#### WORK TO COMPLETE:
Return every record exactly as it appears. Leave nothing out.

Records from a dataset
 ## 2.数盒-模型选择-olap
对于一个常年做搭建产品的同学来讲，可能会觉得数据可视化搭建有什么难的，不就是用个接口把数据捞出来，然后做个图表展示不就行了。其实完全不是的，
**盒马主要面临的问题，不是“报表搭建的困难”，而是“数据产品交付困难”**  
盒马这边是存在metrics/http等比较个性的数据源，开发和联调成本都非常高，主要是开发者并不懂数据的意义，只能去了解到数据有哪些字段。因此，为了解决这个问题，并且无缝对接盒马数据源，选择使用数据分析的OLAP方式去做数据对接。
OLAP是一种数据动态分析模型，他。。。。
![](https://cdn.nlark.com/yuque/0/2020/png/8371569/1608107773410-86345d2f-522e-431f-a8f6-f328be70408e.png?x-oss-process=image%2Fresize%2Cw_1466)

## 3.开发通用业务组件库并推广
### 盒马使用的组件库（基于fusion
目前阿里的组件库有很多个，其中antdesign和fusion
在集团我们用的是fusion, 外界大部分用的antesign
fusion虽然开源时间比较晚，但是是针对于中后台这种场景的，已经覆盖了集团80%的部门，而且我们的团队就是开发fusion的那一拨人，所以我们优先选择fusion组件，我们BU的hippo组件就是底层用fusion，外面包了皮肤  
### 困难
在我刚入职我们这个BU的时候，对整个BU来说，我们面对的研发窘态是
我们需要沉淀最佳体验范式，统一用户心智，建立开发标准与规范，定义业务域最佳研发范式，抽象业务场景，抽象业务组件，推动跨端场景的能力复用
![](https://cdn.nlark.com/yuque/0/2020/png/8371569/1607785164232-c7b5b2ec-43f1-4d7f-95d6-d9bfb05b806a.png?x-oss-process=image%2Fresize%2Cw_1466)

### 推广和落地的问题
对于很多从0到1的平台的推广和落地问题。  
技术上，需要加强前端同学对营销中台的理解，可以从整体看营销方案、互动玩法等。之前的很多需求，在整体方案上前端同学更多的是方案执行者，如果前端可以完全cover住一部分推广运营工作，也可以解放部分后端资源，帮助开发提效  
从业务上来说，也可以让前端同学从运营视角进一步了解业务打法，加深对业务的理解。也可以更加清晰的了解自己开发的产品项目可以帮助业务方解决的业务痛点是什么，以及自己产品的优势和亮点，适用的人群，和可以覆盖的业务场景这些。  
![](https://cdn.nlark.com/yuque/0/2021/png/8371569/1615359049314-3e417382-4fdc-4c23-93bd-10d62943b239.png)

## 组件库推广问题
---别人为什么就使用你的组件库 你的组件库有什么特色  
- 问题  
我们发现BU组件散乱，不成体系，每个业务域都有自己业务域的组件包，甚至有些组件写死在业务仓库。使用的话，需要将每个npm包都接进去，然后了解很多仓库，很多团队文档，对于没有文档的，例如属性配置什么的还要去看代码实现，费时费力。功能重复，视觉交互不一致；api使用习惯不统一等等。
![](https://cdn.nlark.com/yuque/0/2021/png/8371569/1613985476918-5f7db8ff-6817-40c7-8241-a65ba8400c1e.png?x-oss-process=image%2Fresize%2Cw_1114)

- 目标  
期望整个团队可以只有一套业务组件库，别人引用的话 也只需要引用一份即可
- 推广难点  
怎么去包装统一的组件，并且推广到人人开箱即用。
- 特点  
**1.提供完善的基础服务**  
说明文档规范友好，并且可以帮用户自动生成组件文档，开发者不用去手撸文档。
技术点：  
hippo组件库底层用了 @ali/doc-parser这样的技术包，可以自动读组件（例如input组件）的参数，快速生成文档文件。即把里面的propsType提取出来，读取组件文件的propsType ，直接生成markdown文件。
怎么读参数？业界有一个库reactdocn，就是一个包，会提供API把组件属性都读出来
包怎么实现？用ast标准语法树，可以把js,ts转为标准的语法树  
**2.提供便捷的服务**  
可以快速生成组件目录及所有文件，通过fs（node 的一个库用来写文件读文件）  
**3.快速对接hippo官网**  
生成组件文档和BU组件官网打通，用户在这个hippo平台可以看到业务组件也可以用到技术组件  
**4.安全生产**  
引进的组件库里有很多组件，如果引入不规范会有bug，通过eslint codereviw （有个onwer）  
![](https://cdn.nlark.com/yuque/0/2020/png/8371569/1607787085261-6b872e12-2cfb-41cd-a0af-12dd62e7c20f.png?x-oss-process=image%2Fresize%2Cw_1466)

#### ANSWER TO THIS EXERCISE:
 ## 2.数盒-模型选择-olap
对于一个常年做搭建产品的同学来讲，可能会觉得数据可视化搭建有什么难的，不就是用个接口把数据捞出来，然后做个图表展示不就行了。其实完全不是的，
**盒马主要面临的问题，不是“报表搭建的困难”，而是“数据产品交付困难”**  
盒马这边是存在metrics/http等比较个性的数据源，开发和联调成本都非常高，主要是开发者并不懂数据的意义，只能去了解到数据有哪些字段。因此，为了解决这个问题，并且无缝对接盒马数据源，选择使用数据分析的OLAP方式去做数据对接。
OLAP是一种数据动态分析模型，他。。。。
![](https://cdn.nlark.com/yuque/0/2020/png/8371569/1608107773410-86345d2f-522e-431f-a8f6-f328be70408e.png?x-oss-process=image%2Fresize%2Cw_1466)

## 3.开发通用业务组件库并推广
### 盒马使用的组件库（基于fusion
目前阿里的组件库有很多个，其中antdesign和fusion
在集团我们用的是fusion, 外界大部分用的antesign
fusion虽然开源时间比较晚，但是是针对于中后台这种场景的，已经覆盖了集团80%的部门，而且我们的团队就是开发fusion的那一拨人，所以我们优先选择fusion组件，我们BU的hippo组件就是底层用fusion，外面包了皮肤  
### 困难
在我刚入职我们这个BU的时候，对整个BU来说，我们面对的研发窘态是
我们需要沉淀最佳体验范式，统一用户心智，建立开发标准与规范，定义业务域最佳研发范式，抽象业务场景，抽象业务组件，推动跨端场景的能力复用
![](https://cdn.nlark.com/yuque/0/2020/png/8371569/1607785164232-c7b5b2ec-43f1-4d7f-95d6-d9bfb05b806a.png?x-oss-process=image%2Fresize%2Cw_1466)

### 推广和落地的问题
对于很多从0到1的平台的推广和落地问题。  
技术上，需要加强前端同学对营销中台的理解，可以从整体看营销方案、互动玩法等。之前的很多需求，在整体方案上前端同学更多的是方案执行者，如果前端可以完全cover住一部分推广运营工作，也可以解放部分后端资源，帮助开发提效  
从业务上来说，也可以让前端同学从运营视角进一步了解业务打法，加深对业务的理解。也可以更加清晰的了解自己开发的产品项目可以帮助业务方解决的业务痛点是什么，以及自己产品的优势和亮点，适用的人群，和可以覆盖的业务场景这些。  
![](https://cdn.nlark.com/yuque/0/2021/png/8371569/1615359049314-3e417382-4fdc-4c23-93bd-10d62943b239.png)

## 组件库推广问题
---别人为什么就使用你的组件库 你的组件库有什么特色  
- 问题  
我们发现BU组件散乱，不成体系，每个业务域都有自己业务域的组件包，甚至有些组件写死在业务仓库。使用的话，需要将每个npm包都接进去，然后了解很多仓库，很多团队文档，对于没有文档的，例如属性配置什么的还要去看代码实现，费时费力。功能重复，视觉交互不一致；api使用习惯不统一等等。
![](https://cdn.nlark.com/yuque/0/2021/png/8371569/1613985476918-5f7db8ff-6817-40c7-8241-a65ba8400c1e.png?x-oss-process=image%2Fresize%2Cw_1114)

- 目标  
期望整个团队可以只有一套业务组件库，别人引用的话 也只需要引用一份即可
- 推广难点  
怎么去包装统一的组件，并且推广到人人开箱即用。
- 特点  
**1.提供完善的基础服务**  
说明文档规范友好，并且可以帮用户自动生成组件文档，开发者不用去手撸文档。
技术点：  
hippo组件库底层用了 @ali/doc-parser这样的技术包，可以自动读组件（例如input组件）的参数，快速生成文档文件。即把里面的propsType提取出来，读取组件文件的propsType ，直接生成markdown文件。
怎么读参数？业界有一个库reactdocn，就是一个包，会提供API把组件属性都读出来
包怎么实现？用ast标准语法树，可以把js,ts转为标准的语法树  
**2.提供便捷的服务**  
可以快速生成组件目录及所有文件，通过fs（node 的一个库用来写文件读文件）  
**3.快速对接hippo官网**  
生成组件文档和BU组件官网打通，用户在这个hippo平台可以看到业务组件也可以用到技术组件  
**4.安全生产**  
引进的组件库里有很多组件，如果引入不规范会有bug，通过eslint codereviw （有个onwer）  
![](https://cdn.nlark.com/yuque/0/2020/png/8371569/1607787085261-6b872e12-2cfb-41cd-a0af-12dd62e7c20f.png?x-oss-process=image%2Fresize%2Cw_1466)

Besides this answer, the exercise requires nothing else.